Arn-BAuA / TimeSeriesAEBenchmarkSuite

This Repository contiains a benchmark environment to compare various autoencoders on multiple time series datasets.
GNU General Public License v3.0
2 stars 0 forks source link

Time Series Autoencoder Benchmark Suite

About this Repo and Basic Overview

This repository houses a benchmark environment for reconstruction based multivariate time series anomaly detection algorithms, mainly autoencoders. The intendet usecase for the repository is to be included as a submodule in other projects. In addition to the benchmark functionality the model provides, the object oriented interfaces defined here can also be used, to quickly build novel algorithms like e. g. ensemble methods.

Core Building Blocks:

The model is build around the following modular buildingblocks. A brief explanation of the block and their role is given below. For more indepth information on the diffrent blocks, check out the README files in the corresponding folders.:

A normal benchmark run can be automatically conducted without further coding, using the Benchmark.py script. If all the interfaces above are implmented as designed, the Benchmark.py takes the datasets, a model, a trainer and a selection of performance metrics and automatically trains and evaluates the model and logs the performance characteristics. The QuickOverview.py method can process this output afterwards to create a visualisation.

Additional Building Blocks and Functionality:

Here are some auxilary building blocks, which are not required for the core functionality of the repository but rather provide functionality that can come in handy during experiments:

Hyperparameters in this Repo:

The modst basic required parameters for the building blocks are passed as arguments. The rest of the parameters is passed as a dictionary of hyperparameters. The reasoning behind this is as follows: Dictionarys are sort of self documented (depends of the names of the keys of course.) and they can be easilie saved as .json. Using this functionality, the parameters passed to the building blocks are always saved along the other performance parameters when a benchmark run is conducted. THis way, the results of the benchmark run function as additional documentation.
To make the handling of the hyperparameters that are passed as dictionary easier for the user implementing the interfaces provided in this framework, the handling is described in teh parent class "block". Trainer and Model inherit directly form block. The data sources don't directly inherit a common class. The data sets however must be instances of datablock, a class, that defines how datasets should behave in this framework.

Installing the Framework

At the moment, there is only an installation script for linux. Users of other operating systems can use it as a guidline to install the framework. We are working on providing installation scripts for every platform.
The installation script sets up a virtual environment, containing all the classes necessairy to run the framework.

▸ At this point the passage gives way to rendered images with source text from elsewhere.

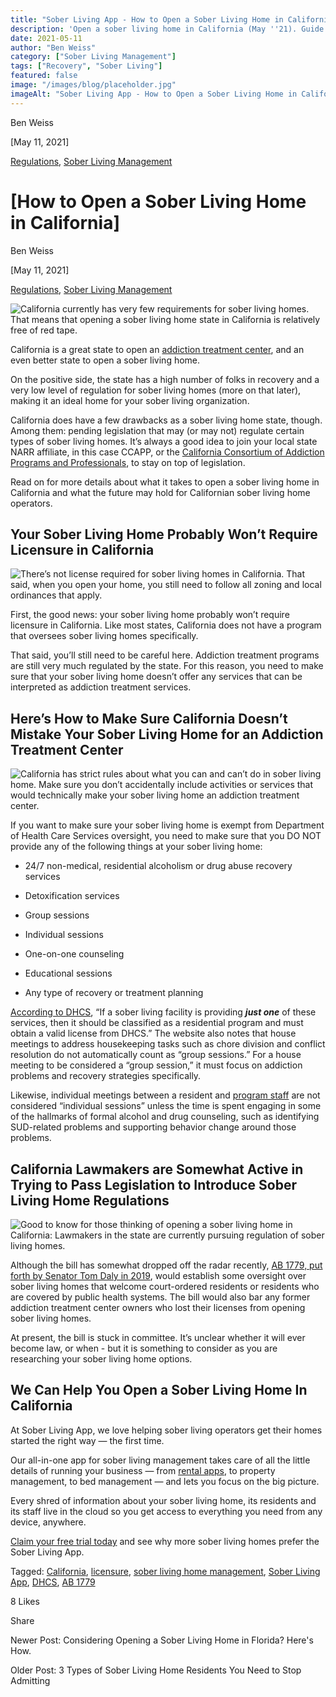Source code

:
 ```yaml
---
title: "Sober Living App - How to Open a Sober Living Home in California"
description: 'Open a sober living home in California (May ''21). Guide covers state/local regulations, zoning, CCAPP certification & FHA/ADA rights.'
date: 2021-05-11
author: "Ben Weiss"
category: ["Sober Living Management"]
tags: ["Recovery", "Sober Living"]
featured: false
image: "/images/blog/placeholder.jpg"
imageAlt: "Sober Living App - How to Open a Sober Living Home in California"
---
```


Ben Weiss

[May 11, 2021]

[Regulations](/sober-living-app-blog/category/Regulations), [Sober Living Management](/sober-living-app-blog/category/Sober+Living+Management)

#  [How to Open a Sober Living Home in California]

Ben Weiss

[May 11, 2021]

[Regulations](/sober-living-app-blog/category/Regulations), [Sober Living Management](/sober-living-app-blog/category/Sober+Living+Management)

![California currently has very few requirements for sober living homes. That means that opening a sober living home state in California is relatively free of red tape.](/images/blog/how-to-open-a-sober-living-home-in-california/Screen_Shot_2021-05-11_at_9.45.36_AM.png)

California is a great state to open an [addiction treatment center](https://behavehealth.com/blog/2021/4/5/everything-you-need-to-know-to-open-an-addiction-treatment-or-drug-rehab-center-in-california), and an even better state to open a sober living home. 

On the positive side, the state has a high number of folks in recovery and a very low level of regulation for sober living homes (more on that later), making it an ideal home for your sober living organization. 

California does have a few drawbacks as a sober living home state, though. Among them: pending legislation that may (or may not) regulate certain types of sober living homes. It’s always a good idea to join your local state NARR affiliate, in this case CCAPP, or the [California Consortium of Addiction Programs and Professionals](https://ccappmembership.org), to stay on top of legislation. 

Read on for more details about what it takes to open a sober living home in California and what the future may hold for Californian sober living home operators. 

## Your Sober Living Home Probably Won’t Require Licensure in California

![There’s not license required for sober living homes in California. That said, when you open your home, you still need to follow all zoning and local ordinances that apply.](/images/blog/how-to-open-a-sober-living-home-in-california/Screen_Shot_2021-05-11_at_9.45.43_AM.png)

First, the good news: your sober living home probably won’t require licensure in California. Like most states, California does not have a program that oversees sober living homes specifically. 

That said, you’ll still need to be careful here. Addiction treatment programs are still very much regulated by the state. For this reason, you need to make sure that your sober living home doesn’t offer any services that can be interpreted as addiction treatment services. 

## Here’s How to Make Sure California Doesn’t Mistake Your Sober Living Home for an Addiction Treatment Center 

![California has strict rules about what you can and can’t do in sober living home. Make sure you don’t accidentally include activities or services that would technically make your sober living home an addiction treatment center.](/images/blog/how-to-open-a-sober-living-home-in-california/Screen_Shot_2021-05-11_at_9.45.51_AM.png)

If you want to make sure your sober living home is exempt from Department of Health Care Services oversight, you need to make sure that you DO NOT provide any of the following things at your sober living home:

  * 24/7 non-medical, residential alcoholism or drug abuse recovery services 

  * Detoxification services 

  * Group sessions 

  * Individual sessions 

  * One-on-one counseling 

  * Educational sessions 

  * Any type of recovery or treatment planning 

[According to DHCS](https://www.dhcs.ca.gov/individuals/Pages/Sud-Complaints.aspx), “If a sober living facility is providing **_just one_** of these services, then it should be classified as a residential program and must obtain a valid license from DHCS.” The website also notes that house meetings to address housekeeping tasks such as chore division and conflict resolution do not automatically count as “group sessions.” For a house meeting to be considered a “group session,” it must focus on addiction problems and recovery strategies specifically. 

Likewise, individual meetings between a resident and [program staff](../../../2020/8/5/5-things-your-sober-living-home-manager-is-afraid-to-tell-you.html) are not considered “individual sessions” unless the time is spent engaging in some of the hallmarks of formal alcohol and drug counseling, such as identifying SUD-related problems and supporting behavior change around those problems. 

## California Lawmakers are Somewhat Active in Trying to Pass Legislation to Introduce Sober Living Home Regulations 

![Good to know for those thinking of opening a sober living home in California: Lawmakers in the state are currently pursuing regulation of sober living homes.](/images/blog/how-to-open-a-sober-living-home-in-california/Screen_Shot_2021-05-11_at_9.46.02_AM.png)

Although the bill has somewhat dropped off the radar recently, [AB 1779, put forth by Senator Tom Daly in 2019](https://www.record-bee.com/2019/03/12/no-one-is-inspecting-californias-sober-living-homes-but-bill-would-require-minimum-standards-if-they-want-funding/), would establish some oversight over sober living homes that welcome court-ordered residents or residents who are covered by public health systems. The bill would also bar any former addiction treatment center owners who lost their licenses from opening sober living homes. 

At present, the bill is stuck in committee. It’s unclear whether it will ever become law, or when - but it is something to consider as you are researching your sober living home options. 

## We Can Help You Open a Sober Living Home In California 

At Sober Living App, we love helping sober living operators get their homes started the right way — the first time. 

Our all-in-one app for sober living management takes care of all the little details of running your business — from [rental apps](../../../2020/6/30/heres-what-you-need-to-start-including-in-your-sober-living-home-resident-agreements.html), to property management, to bed management — and lets you focus on the big picture. 

Every shred of information about your sober living home, its residents and its staff live in the cloud so you get access to everything you need from any device, anywhere. 

[Claim your free trial today](https://behavehealth.com/get-started) and see why more sober living homes prefer the Sober Living App.

Tagged: [California](/sober-living-app-blog/tag/California), [licensure](/sober-living-app-blog/tag/licensure), [sober living home management](/sober-living-app-blog/tag/sober+living+home+management), [Sober Living App](/sober-living-app-blog/tag/Sober+Living+App), [DHCS](https://soberlivingapp.com/sober-living-app-blog/tag/DHCS), [AB 1779](https://soberlivingapp.com/sober-living-app-blog/tag/AB+1779)

8 Likes

Share

Newer Post: Considering Opening a Sober Living Home in Florida? Here's How.

Older Post: 3 Types of Sober Living Home Residents You Need to Stop Admitting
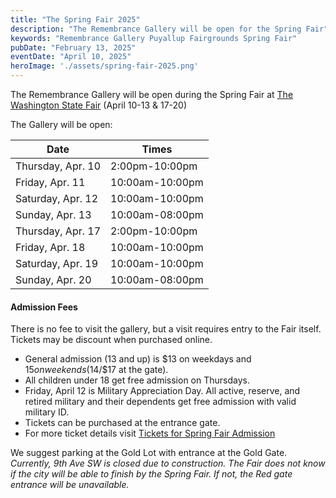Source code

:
```yaml
---
title: "The Spring Fair 2025"
description: "The Remembrance Gallery will be open for the Spring Fair"
keywords: "Remembrance Gallery Puyallup Fairgrounds Spring Fair"
pubDate: "February 13, 2025"
eventDate: "April 10, 2025"
heroImage: './assets/spring-fair-2025.png'
---
```


The Remembrance Gallery will be open during the Spring Fair at [The Washington State Fair](https://thefair.com) (April 10-13 & 17-20)
 
The Gallery will be open:

| Date | Times |
| ---------------------- | ----------------- |
| Thursday, Apr. 10 | 2:00pm-10:00pm |
| Friday, Apr. 11 | 10:00am-10:00pm |
| Saturday, Apr. 12 | 10:00am-10:00pm |
| Sunday, Apr. 13 | 10:00am-08:00pm |
| Thursday, Apr. 17 | 2:00pm-10:00pm |
| Friday, Apr. 18 | 10:00am-10:00pm |
| Saturday, Apr. 19 | 10:00am-10:00pm |
| Sunday, Apr. 20 | 10:00am-08:00pm |


#### Admission Fees
There is no fee to visit the gallery, but a visit requires entry to the Fair itself. Tickets may be discount when purchased online.

* General admission (13 and up) is $13 on weekdays and $15 on weekends ($14/$17 at the gate). 
* All children under 18 get free admission on Thursdays. 
* Friday, April 12 is Military Appreciation Day. All active, reserve, and retired military and their dependents get free admission with valid military ID. 
* Tickets can be purchased at the entrance gate. 
* For more ticket details visit [Tickets for Spring Fair Admission](https://www.thefair.com/events-tickets/tickets/)

We suggest parking at the Gold Lot with entrance at the Gold Gate. *Currently, 9th Ave SW is closed due to construction. The Fair does not know if the city will be able to finish by the Spring Fair. If not, the Red gate entrance will be unavailable.*
 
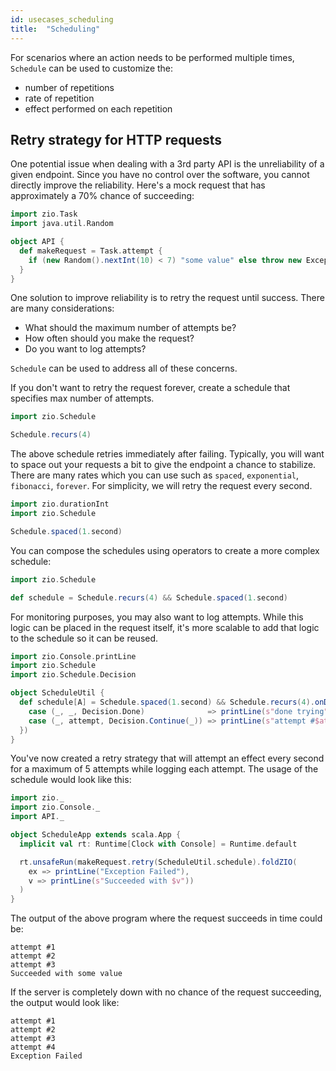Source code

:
 ```yaml
---
id: usecases_scheduling
title:  "Scheduling"
---
```


For scenarios where an action needs to be performed multiple times, `Schedule` can be used to customize the:
* number of repetitions
* rate of repetition
* effect performed on each repetition

## Retry strategy for HTTP requests

One potential issue when dealing with a 3rd party API is the unreliability of a given endpoint. Since you have no control over the software, you cannot directly improve the reliability. Here's a mock request that has approximately a 70% chance of succeeding:

```scala mdoc:silent
import zio.Task
import java.util.Random

object API {
  def makeRequest = Task.attempt {
    if (new Random().nextInt(10) < 7) "some value" else throw new Exception("hi")
  }
}
```
One solution to improve reliability is to retry the request until success. There are many considerations:
* What should the maximum number of attempts be?
* How often should you make the request?
* Do you want to log attempts?

`Schedule` can be used to address all of these concerns.

If you don't want to retry the request forever, create a schedule that specifies max number of attempts.
```scala mdoc:silent
import zio.Schedule

Schedule.recurs(4)
```
The above schedule retries immediately after failing.
Typically, you will want to space out your requests a bit to give the endpoint a chance to stabilize.
There are many rates which you can use such as `spaced`, `exponential`, `fibonacci`, `forever`. For simplicity, we will retry the request every second.
```scala mdoc:silent
import zio.durationInt
import zio.Schedule

Schedule.spaced(1.second)
```
You can compose the schedules using operators to create a more complex schedule:
```scala mdoc:silent
import zio.Schedule

def schedule = Schedule.recurs(4) && Schedule.spaced(1.second)
```

For monitoring purposes, you may also want to log attempts. While this logic can be placed in the request itself, it's more scalable to add that logic to the schedule so it can be reused.

```scala mdoc:silent
import zio.Console.printLine
import zio.Schedule
import zio.Schedule.Decision

object ScheduleUtil {
  def schedule[A] = Schedule.spaced(1.second) && Schedule.recurs(4).onDecision({
    case (_, _, Decision.Done)              => printLine(s"done trying").orDie
    case (_, attempt, Decision.Continue(_)) => printLine(s"attempt #$attempt").orDie
  })
}
```

You've now created a retry strategy that will attempt an effect every second for a maximum of 5 attempts while logging each attempt. The usage of the schedule would look like this:

```scala mdoc:compile-only
import zio._
import zio.Console._
import API._

object ScheduleApp extends scala.App {
  implicit val rt: Runtime[Clock with Console] = Runtime.default

  rt.unsafeRun(makeRequest.retry(ScheduleUtil.schedule).foldZIO(
    ex => printLine("Exception Failed"),
    v => printLine(s"Succeeded with $v"))
  )
}
```

The output of the above program where the request succeeds in time could be:

```
attempt #1
attempt #2
attempt #3
Succeeded with some value
```

If the server is completely down with no chance of the request succeeding, the output would look like:

```
attempt #1
attempt #2
attempt #3
attempt #4
Exception Failed
```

In addition, it downloads and manages the data sets that have to be present for the set wrappers to function.
Here is a list of things You need to prepare for a smooth installation:

Working with the Framework

The experiment script takes the buildingblocks defined above and does an experiment. Individual experiments are stored in the experiments folder but are ment to be executed in the root of the repo. In the Benchmark.py file are a bunch of methods to create the nessecairy dicts and save the hyperparameters and environment data. Here a small example scipt, benchmarking a feed forward autoencoder on syntehtic sine data and visualizing the output:


#!/bin/python

from Models.FeedForward import Model as FeedForwardAE
from DataGenerators.Sines import generateData as Sines
from Trainers.SingleInstanceTrainer import Trainer as OnlineTrainer

from Benchmark import benchmark,initializeDevice
from Evaluation.QuickOverview import plotOverview

pathToSave = "Tech Demo"

device = initializeDevice()
Dimensions = 2 # Dataset dimensions

trainingSet,validationSet,testSet = Sines(Dimensions)

model = FeedForwardAE(Dimensions,device)

trainer = OnlineTrainer(model,device)

resultFolder = benchmark(trainingSet,
          validationSet,
          testSet,
          model,
          trainer,
          n_epochs=40,
          pathToSave=pathToSave,
          device = device)

plotOverview(resultFolder)

The scripts in the Evaluation dict are used to evaluate the data on the fs generated by the experiment. In evaluation is a subdirectory that is called Utility_Plot which contains templates for often used plots and an directory called Utility_Data which encapsulates some helpers for loading and saving data.